How to construct the variable on faces of control volume
 

Hello CFD-Onliners~
I am currently studying to program a finite volume solver in cell centered scheme. When calculate the gradient in cell by the method metioned as below.
http://www.cfd-online.com/Wiki/Gradient_computation
It's need to know the variables on the faces of control cell.

May I ask how?
ps: Is there any books or someting else can be recommended

advection schemes are used for finding values at face from values at cell centers . . .

referances - book of anderson, book of patnakar

thank you for your reply
I find two method
First: set the average of values at two adjacent cell centers as the values at their interface.

Second: calculate the values at grid point by weighted mean of central values, then average the values at points of face as the value of the face.

The first one seems simply, but which one is better?

there are many mathods, cental differencing (the first u said that) , first order upwind , second order upwind, QUICK, it depends on your problem and solver to select the method

There is a clear difference between computing the face values for the convective fluxes and for the gradients. Simply because the former usually require the latter.

Thus, we speak here for the gradients (and not the fluxes).

According to the Fluent references, the second method (node based) is superior to using a simple average of adjacent cell values. Actually, i tested this one on my own and found it also inconsistent on some tetrahedral grids.

If you don't want to go node based (which indeed is quite involved), you can iterate on the cell based one. You add to the simple mean the contribution of the gradients from both cells. At the first iteration such contributions are null. Then they build up with the iterations. This does not necessarily converge (because the resulting computational stencil is growing) but 2-3 iterations will improve the basic method.

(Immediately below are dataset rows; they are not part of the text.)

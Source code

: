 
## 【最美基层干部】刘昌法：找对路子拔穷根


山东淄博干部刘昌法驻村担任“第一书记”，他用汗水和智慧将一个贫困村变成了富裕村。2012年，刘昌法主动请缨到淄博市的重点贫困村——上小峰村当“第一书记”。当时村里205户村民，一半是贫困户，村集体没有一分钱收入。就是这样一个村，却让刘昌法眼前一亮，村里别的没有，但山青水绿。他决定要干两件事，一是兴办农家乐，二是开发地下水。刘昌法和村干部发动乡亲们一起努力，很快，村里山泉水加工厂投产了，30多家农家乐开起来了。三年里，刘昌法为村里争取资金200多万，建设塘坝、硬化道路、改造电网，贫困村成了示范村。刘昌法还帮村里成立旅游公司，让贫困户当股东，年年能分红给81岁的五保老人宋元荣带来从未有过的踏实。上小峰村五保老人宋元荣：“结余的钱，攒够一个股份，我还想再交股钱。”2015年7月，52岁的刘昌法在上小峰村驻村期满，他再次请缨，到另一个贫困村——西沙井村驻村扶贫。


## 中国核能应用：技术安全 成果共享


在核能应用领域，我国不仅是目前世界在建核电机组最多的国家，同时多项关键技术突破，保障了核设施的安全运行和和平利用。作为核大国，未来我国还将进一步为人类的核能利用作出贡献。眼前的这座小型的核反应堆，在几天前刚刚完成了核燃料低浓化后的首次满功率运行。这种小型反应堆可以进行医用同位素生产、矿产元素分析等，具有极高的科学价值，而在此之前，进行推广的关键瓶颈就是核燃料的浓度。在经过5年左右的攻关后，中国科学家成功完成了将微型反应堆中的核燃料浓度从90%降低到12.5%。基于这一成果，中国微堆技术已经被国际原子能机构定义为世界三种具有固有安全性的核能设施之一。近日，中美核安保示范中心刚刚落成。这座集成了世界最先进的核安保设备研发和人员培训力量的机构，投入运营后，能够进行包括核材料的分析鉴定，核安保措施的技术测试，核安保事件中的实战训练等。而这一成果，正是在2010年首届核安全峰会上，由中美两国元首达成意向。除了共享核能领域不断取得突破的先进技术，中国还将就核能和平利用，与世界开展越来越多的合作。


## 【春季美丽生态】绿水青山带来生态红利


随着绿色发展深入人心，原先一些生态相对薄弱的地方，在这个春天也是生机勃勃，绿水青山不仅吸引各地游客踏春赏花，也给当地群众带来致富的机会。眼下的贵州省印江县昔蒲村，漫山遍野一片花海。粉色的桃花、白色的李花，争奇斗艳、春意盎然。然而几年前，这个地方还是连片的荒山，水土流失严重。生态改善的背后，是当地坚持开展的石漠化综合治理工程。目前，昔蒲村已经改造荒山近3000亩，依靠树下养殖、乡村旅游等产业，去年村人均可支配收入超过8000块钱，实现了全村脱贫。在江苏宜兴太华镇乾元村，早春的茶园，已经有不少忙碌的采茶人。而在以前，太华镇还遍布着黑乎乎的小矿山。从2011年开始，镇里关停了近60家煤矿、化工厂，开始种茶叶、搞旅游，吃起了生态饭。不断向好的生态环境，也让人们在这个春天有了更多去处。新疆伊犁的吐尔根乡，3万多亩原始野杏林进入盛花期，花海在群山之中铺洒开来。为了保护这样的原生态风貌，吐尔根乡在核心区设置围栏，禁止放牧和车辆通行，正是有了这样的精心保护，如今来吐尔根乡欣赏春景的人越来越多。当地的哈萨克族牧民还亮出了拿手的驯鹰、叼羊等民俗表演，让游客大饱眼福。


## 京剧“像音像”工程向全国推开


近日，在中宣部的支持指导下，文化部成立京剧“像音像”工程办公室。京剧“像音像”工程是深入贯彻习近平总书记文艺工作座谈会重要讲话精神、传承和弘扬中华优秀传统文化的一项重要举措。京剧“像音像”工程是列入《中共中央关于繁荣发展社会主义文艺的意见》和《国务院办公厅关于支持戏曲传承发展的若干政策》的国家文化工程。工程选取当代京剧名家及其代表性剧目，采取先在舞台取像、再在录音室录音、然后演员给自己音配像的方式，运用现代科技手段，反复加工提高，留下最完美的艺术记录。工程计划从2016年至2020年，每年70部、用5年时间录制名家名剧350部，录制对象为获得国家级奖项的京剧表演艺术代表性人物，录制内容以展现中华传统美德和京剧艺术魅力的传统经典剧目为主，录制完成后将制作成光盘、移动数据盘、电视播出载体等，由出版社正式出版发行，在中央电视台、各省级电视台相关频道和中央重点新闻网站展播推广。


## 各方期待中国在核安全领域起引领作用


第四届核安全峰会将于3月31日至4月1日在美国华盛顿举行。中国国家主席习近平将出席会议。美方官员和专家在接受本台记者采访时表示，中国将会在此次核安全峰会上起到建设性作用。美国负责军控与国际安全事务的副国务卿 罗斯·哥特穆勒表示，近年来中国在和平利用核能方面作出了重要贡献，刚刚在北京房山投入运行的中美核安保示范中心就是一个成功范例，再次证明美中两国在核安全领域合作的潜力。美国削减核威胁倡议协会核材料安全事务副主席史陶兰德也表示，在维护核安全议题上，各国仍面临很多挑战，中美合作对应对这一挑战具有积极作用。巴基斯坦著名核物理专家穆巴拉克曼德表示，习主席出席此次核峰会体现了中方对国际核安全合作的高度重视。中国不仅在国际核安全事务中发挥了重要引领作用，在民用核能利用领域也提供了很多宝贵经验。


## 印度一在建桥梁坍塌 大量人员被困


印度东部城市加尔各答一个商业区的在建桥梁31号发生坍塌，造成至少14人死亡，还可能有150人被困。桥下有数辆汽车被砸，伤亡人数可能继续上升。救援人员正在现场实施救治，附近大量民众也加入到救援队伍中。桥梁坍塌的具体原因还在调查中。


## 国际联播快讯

My personal experience is to use:

- least-squares with two cell layers (or maybe one by carefully playng with a weighted least squares)
- Radial Basis Functions. Interpolate one or two cell layers around your cell with a RBF and take its analytical derivative. Its simpler than the least squares (once you have everything set up) and can give you much higher accuracy with, possibly, only a minor overhead (they both use matrices to compute the final derivative).